**Exercise:** Your copy should hold only the lines from the one holding "8421 code and Excess-3 code" through the last line of the records below, both included, each exact and with no pictures.

_ _ _ _ _ _ _

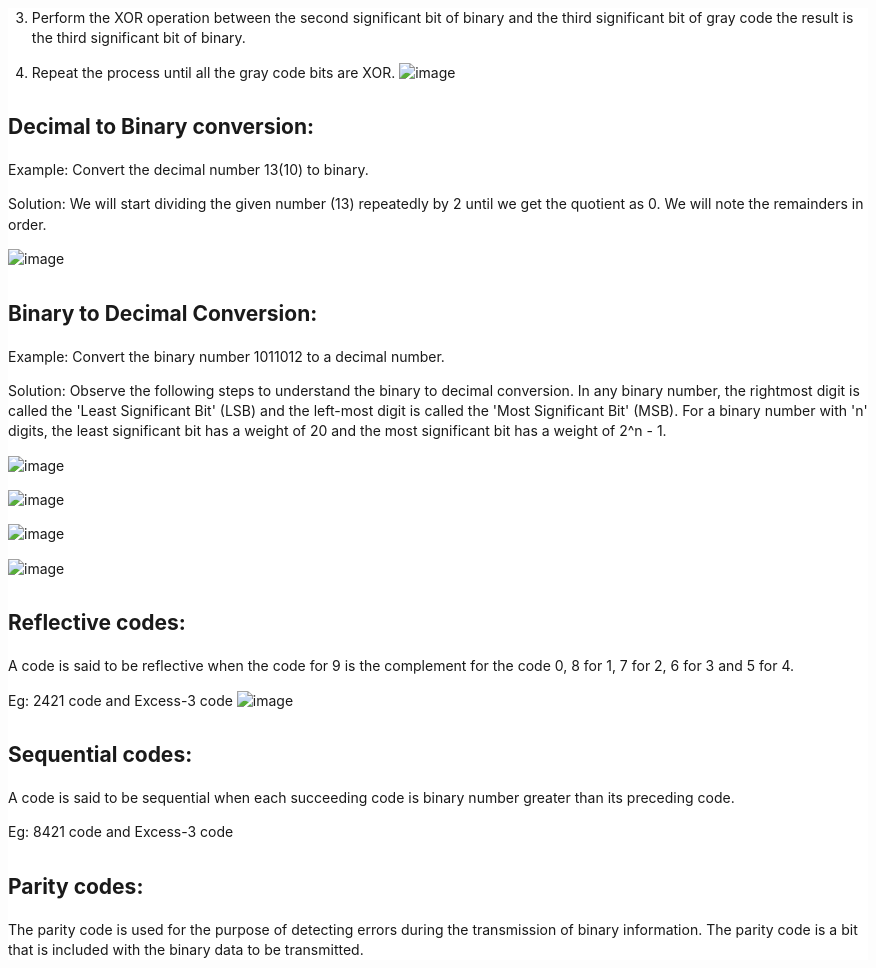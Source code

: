 3. Perform the XOR operation between the second significant bit of binary and the third 
significant bit of gray code the result is the third significant bit of binary. 

4. Repeat the process until all the gray code bits are XOR.
![image](https://github.com/user-attachments/assets/296658ba-3da3-4957-a683-6aee882ba8e7)

## Decimal to Binary conversion:
Example: Convert the decimal number 13(10) to binary.

Solution: We will start dividing the given number (13) repeatedly by 2 until we get the quotient as 0. We will note the remainders in order.

![image](https://github.com/user-attachments/assets/d5b177cf-ede1-4581-84fc-27eac7634d7f)

## Binary to Decimal Conversion:
Example: Convert the binary number 1011012 to a decimal number.

Solution: Observe the following steps to understand the binary to decimal conversion. In any binary number, the rightmost digit is called the 'Least Significant Bit' (LSB) and the left-most digit is called the 'Most Significant Bit' (MSB). For a binary number with 'n' digits, the least significant bit has a weight of 20 and the most significant bit has a weight of 2^n - 1.

![image](https://github.com/user-attachments/assets/5a40d2d0-ff27-4e83-896d-147160148d47)

![image](https://github.com/user-attachments/assets/6b04d3f4-5aa3-4040-8b6e-8c5630be325f)

![image](https://github.com/user-attachments/assets/1cccd58d-3e5e-4b39-af1a-61b27886732b)

![image](https://github.com/user-attachments/assets/23f54410-548c-4f3e-8696-d516ee10f8c6)

## Reflective codes: 
A code is said to be reflective when the code for 9 is the complement  for the code 0, 8 for 1, 7 for 2, 6 
for 3 and 5 for 4.  

Eg:  2421 code and Excess-3 code 
![image](https://github.com/user-attachments/assets/f4c569e2-396c-418e-a527-aa68064cac4e)

## Sequential codes: 
A code is said to be sequential when each succeeding code is binary number greater than its preceding 
code. 

Eg:  8421 code and Excess-3 code 
## Parity codes:  
The parity code is used for the purpose of detecting errors during the transmission of binary 
information. The parity code is a bit that is included with the binary data to be transmitted. 
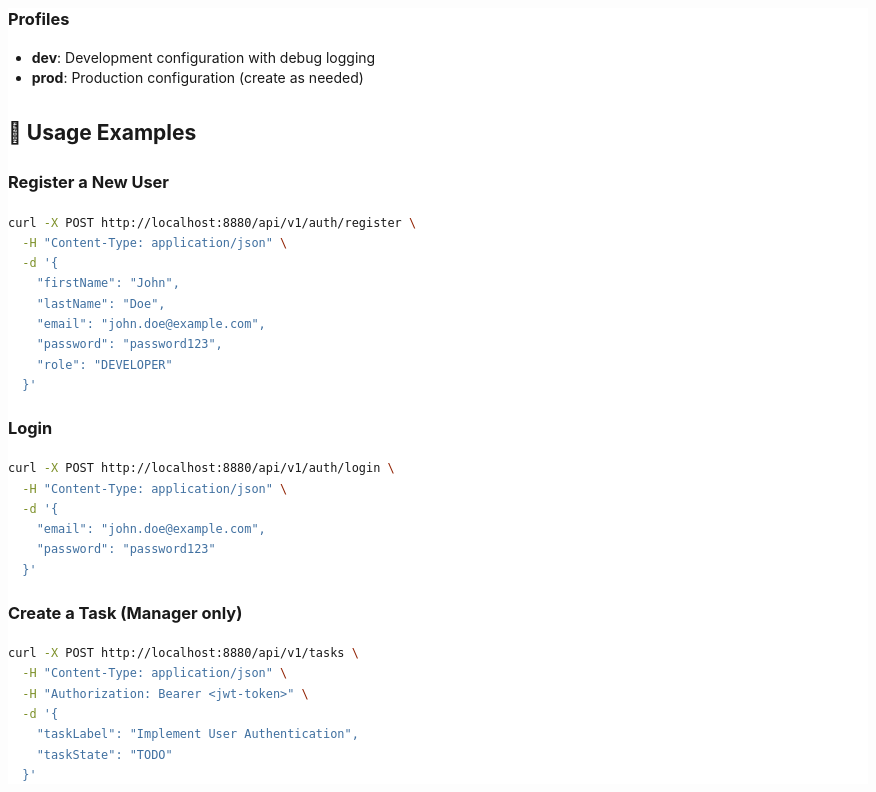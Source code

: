 
### Profiles
- **dev**: Development configuration with debug logging
- **prod**: Production configuration (create as needed)

## 📝 Usage Examples

### Register a New User
```bash
curl -X POST http://localhost:8880/api/v1/auth/register \
  -H "Content-Type: application/json" \
  -d '{
    "firstName": "John",
    "lastName": "Doe",
    "email": "john.doe@example.com",
    "password": "password123",
    "role": "DEVELOPER"
  }'
```

### Login
```bash
curl -X POST http://localhost:8880/api/v1/auth/login \
  -H "Content-Type: application/json" \
  -d '{
    "email": "john.doe@example.com",
    "password": "password123"
  }'
```

### Create a Task (Manager only)
```bash
curl -X POST http://localhost:8880/api/v1/tasks \
  -H "Content-Type: application/json" \
  -H "Authorization: Bearer <jwt-token>" \
  -d '{
    "taskLabel": "Implement User Authentication",
    "taskState": "TODO"
  }'
```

_ _ _ _ _ _ _

**Task solution:**
Eg:  8421 code and Excess-3 code 
## Parity codes:  
The parity code is used for the purpose of detecting errors during the transmission of binary 
information. The parity code is a bit that is included with the binary data to be transmitted. 
Source code

: 
### Profiles
- **dev**: Development configuration with debug logging
- **prod**: Production configuration (create as needed)

## 📝 Usage Examples

### Register a New User
```bash
curl -X POST http://localhost:8880/api/v1/auth/register \
  -H "Content-Type: application/json" \
  -d '{
    "firstName": "John",
    "lastName": "Doe",
    "email": "john.doe@example.com",
    "password": "password123",
    "role": "DEVELOPER"
  }'
```

### Login
```bash
curl -X POST http://localhost:8880/api/v1/auth/login \
  -H "Content-Type: application/json" \
  -d '{
    "email": "john.doe@example.com",
    "password": "password123"
  }'
```

### Create a Task (Manager only)
```bash
curl -X POST http://localhost:8880/api/v1/tasks \
  -H "Content-Type: application/json" \
  -H "Authorization: Bearer <jwt-token>" \
  -d '{
    "taskLabel": "Implement User Authentication",
    "taskState": "TODO"
  }'
```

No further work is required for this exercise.